■ Problem to solve: Only one stretch of the data below should be repeated: the lines from the line containing "gpx_file = open(gpx_filename, 'r')" through the line containing "filename = data_path + '.png'", inclusive, exactly as they are.

■ Source material:
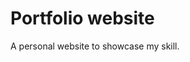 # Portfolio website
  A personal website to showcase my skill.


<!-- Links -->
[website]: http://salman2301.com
--
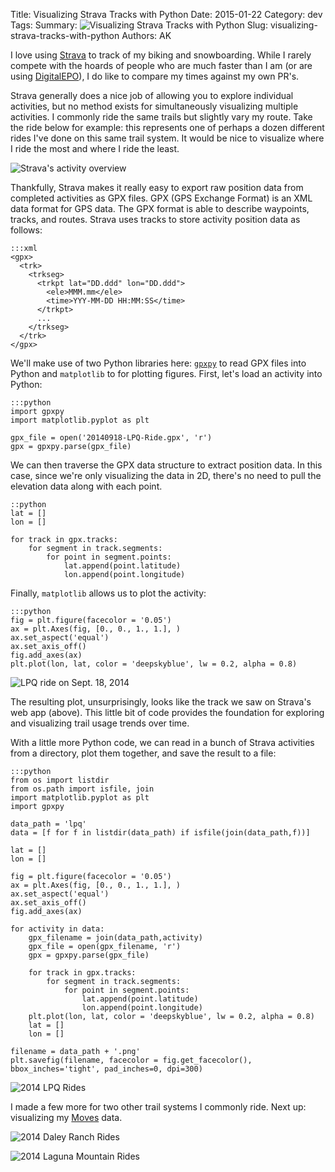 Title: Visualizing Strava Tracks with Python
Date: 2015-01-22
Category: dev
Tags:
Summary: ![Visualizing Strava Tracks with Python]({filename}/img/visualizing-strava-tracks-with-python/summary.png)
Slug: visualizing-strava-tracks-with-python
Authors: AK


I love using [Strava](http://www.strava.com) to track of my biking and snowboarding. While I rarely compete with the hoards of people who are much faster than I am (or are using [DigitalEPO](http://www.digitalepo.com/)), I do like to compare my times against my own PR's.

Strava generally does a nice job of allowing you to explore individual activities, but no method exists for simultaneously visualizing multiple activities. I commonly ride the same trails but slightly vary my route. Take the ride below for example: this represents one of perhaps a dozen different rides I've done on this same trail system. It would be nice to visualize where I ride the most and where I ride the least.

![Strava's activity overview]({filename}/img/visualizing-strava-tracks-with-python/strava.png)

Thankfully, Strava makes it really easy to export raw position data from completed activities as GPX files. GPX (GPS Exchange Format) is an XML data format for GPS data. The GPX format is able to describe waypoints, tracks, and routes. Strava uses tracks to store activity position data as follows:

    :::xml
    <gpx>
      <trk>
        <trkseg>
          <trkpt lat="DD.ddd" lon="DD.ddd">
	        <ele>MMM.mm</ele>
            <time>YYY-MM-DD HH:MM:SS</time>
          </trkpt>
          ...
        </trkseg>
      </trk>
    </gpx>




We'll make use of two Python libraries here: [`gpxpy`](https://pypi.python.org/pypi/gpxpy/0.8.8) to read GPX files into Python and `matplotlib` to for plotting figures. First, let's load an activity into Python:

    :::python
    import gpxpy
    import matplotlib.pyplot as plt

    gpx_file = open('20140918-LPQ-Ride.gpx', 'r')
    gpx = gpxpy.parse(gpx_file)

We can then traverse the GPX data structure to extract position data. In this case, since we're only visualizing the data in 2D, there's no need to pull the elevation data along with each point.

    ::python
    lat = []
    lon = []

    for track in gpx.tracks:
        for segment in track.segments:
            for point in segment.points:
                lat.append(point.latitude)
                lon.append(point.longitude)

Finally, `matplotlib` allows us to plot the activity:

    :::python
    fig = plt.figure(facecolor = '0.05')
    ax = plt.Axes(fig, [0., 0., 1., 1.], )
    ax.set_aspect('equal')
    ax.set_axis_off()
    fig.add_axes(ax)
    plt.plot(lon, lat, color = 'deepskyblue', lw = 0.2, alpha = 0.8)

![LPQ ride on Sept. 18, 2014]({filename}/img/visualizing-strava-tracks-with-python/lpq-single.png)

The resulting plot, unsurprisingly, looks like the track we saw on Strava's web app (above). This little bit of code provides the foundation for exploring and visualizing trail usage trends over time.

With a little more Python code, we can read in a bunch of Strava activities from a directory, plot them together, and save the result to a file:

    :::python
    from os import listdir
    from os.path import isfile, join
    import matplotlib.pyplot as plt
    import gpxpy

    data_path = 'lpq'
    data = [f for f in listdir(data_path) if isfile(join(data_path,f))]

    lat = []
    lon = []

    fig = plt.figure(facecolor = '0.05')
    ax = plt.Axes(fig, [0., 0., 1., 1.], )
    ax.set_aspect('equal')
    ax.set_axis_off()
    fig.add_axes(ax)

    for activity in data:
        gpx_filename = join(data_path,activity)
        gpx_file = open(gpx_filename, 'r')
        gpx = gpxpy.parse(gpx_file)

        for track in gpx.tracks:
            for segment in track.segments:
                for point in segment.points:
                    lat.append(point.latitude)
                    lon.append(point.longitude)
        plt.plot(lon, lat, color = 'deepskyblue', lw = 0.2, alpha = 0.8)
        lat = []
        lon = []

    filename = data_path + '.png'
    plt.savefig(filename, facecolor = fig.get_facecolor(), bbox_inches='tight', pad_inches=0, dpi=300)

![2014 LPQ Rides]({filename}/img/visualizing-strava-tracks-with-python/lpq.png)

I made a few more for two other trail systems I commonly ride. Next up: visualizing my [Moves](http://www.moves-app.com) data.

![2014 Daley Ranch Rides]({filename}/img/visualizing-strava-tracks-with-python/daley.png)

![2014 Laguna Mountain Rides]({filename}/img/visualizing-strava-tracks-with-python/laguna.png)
---
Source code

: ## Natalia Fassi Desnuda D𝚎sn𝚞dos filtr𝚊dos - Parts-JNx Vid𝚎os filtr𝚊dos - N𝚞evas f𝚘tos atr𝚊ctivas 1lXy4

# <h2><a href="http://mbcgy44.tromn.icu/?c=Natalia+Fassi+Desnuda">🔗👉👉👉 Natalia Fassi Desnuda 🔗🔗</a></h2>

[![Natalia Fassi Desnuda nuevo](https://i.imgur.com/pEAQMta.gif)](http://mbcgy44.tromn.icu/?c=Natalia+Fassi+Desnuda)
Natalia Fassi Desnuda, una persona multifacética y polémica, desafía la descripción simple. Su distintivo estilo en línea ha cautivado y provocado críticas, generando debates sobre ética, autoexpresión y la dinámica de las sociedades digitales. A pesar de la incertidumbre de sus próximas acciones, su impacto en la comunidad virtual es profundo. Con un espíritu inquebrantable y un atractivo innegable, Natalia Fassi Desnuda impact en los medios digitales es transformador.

■ Output for this exercise:
        gpx_file = open(gpx_filename, 'r')
        gpx = gpxpy.parse(gpx_file)

        for track in gpx.tracks:
            for segment in track.segments:
                for point in segment.points:
                    lat.append(point.latitude)
                    lon.append(point.longitude)
        plt.plot(lon, lat, color = 'deepskyblue', lw = 0.2, alpha = 0.8)
        lat = []
        lon = []

    filename = data_path + '.png'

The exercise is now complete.